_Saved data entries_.

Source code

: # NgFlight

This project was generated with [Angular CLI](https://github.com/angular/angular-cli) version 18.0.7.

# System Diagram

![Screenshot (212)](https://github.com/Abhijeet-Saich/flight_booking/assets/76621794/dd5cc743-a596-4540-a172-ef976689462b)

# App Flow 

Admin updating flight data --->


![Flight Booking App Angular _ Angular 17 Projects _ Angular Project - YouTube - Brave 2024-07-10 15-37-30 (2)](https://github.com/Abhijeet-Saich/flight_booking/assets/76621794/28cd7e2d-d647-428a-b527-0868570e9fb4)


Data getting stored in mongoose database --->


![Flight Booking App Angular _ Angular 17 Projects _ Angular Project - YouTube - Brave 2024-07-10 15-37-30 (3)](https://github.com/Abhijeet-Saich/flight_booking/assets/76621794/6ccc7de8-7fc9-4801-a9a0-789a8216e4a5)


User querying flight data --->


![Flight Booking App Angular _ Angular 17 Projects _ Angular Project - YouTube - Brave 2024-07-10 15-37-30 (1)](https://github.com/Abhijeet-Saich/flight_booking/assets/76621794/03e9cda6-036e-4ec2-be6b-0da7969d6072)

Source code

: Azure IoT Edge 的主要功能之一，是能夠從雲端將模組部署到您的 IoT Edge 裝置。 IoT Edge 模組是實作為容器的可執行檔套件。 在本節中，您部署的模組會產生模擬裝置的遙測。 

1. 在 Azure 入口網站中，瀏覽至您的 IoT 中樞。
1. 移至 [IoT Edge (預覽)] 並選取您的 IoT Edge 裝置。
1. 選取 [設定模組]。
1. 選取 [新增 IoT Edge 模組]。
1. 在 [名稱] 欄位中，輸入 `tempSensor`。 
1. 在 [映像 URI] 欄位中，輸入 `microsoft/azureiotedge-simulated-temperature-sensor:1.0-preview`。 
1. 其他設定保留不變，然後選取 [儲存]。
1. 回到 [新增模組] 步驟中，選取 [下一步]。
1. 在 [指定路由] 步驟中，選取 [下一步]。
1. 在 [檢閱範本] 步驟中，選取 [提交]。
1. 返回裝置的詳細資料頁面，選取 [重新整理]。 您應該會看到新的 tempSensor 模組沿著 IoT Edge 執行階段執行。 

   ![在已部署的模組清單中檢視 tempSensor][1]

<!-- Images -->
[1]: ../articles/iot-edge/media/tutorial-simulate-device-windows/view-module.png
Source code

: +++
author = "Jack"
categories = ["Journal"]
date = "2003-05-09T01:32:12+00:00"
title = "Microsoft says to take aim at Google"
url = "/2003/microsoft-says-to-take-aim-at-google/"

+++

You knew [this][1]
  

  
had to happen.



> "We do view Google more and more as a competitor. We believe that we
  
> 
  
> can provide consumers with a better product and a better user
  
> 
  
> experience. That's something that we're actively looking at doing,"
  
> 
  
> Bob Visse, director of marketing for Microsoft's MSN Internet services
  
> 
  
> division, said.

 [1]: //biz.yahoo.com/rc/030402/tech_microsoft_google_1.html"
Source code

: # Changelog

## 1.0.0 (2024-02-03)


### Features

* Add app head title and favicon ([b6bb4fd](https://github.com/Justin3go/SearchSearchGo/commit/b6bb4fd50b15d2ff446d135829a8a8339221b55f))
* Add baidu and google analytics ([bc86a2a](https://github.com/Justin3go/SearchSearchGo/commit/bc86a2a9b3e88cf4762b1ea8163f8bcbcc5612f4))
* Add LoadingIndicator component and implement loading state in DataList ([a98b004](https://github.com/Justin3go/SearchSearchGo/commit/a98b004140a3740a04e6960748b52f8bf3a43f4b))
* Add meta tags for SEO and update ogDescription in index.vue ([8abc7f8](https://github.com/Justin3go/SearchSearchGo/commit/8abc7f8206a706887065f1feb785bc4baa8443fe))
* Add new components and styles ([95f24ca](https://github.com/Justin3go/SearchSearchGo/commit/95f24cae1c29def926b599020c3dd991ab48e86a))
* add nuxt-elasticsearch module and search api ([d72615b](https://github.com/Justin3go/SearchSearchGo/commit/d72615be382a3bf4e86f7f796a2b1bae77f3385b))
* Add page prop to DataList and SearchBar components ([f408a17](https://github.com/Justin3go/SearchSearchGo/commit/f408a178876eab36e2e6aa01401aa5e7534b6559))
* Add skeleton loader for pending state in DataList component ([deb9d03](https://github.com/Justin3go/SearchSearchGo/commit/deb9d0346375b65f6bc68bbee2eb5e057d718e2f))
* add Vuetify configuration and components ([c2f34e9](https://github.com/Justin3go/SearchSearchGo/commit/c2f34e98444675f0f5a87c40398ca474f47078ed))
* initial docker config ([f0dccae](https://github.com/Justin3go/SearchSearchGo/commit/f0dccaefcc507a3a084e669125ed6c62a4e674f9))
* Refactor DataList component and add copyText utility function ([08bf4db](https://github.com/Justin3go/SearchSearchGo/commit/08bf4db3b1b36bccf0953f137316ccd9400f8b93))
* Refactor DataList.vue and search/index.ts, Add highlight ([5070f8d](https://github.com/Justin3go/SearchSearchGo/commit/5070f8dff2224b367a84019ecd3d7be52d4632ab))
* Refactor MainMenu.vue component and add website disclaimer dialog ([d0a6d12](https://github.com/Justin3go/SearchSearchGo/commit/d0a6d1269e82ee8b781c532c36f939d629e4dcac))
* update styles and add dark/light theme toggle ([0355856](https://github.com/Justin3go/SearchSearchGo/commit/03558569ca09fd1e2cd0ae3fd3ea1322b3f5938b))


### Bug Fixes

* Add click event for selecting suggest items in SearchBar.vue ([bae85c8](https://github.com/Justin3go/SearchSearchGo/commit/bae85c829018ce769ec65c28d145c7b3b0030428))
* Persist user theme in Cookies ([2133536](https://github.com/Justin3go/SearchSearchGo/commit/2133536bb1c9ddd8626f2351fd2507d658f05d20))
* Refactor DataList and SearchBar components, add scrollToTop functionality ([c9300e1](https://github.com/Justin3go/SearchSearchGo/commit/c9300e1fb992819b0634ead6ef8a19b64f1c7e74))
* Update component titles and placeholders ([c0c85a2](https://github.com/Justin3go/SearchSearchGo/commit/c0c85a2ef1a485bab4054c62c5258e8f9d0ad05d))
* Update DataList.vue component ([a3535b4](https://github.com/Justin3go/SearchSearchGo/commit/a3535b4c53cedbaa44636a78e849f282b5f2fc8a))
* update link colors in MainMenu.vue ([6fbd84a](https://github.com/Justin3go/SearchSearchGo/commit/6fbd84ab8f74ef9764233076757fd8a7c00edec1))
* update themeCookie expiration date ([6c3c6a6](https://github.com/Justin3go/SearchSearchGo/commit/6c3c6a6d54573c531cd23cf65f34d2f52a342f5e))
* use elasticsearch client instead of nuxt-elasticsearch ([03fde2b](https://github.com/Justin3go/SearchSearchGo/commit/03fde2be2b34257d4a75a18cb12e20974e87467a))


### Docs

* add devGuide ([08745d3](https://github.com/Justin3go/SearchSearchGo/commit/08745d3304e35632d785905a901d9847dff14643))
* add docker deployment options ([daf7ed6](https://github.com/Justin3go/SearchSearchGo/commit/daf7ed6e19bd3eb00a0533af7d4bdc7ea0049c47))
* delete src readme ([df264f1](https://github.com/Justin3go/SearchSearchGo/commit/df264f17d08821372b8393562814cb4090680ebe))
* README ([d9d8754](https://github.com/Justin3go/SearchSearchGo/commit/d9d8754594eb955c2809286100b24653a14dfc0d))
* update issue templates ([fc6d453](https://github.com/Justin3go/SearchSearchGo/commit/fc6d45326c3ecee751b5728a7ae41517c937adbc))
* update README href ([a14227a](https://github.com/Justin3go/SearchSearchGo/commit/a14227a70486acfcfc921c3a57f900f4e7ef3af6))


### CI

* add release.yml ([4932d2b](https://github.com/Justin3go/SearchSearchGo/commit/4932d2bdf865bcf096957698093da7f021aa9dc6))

_Task objective_. Using the records above, filter out every line that lacks the string "says" and copy the rest.

_Result for this exercise_.
title = "Microsoft says to take aim at Google"
url = "/2003/microsoft-says-to-take-aim-at-google/"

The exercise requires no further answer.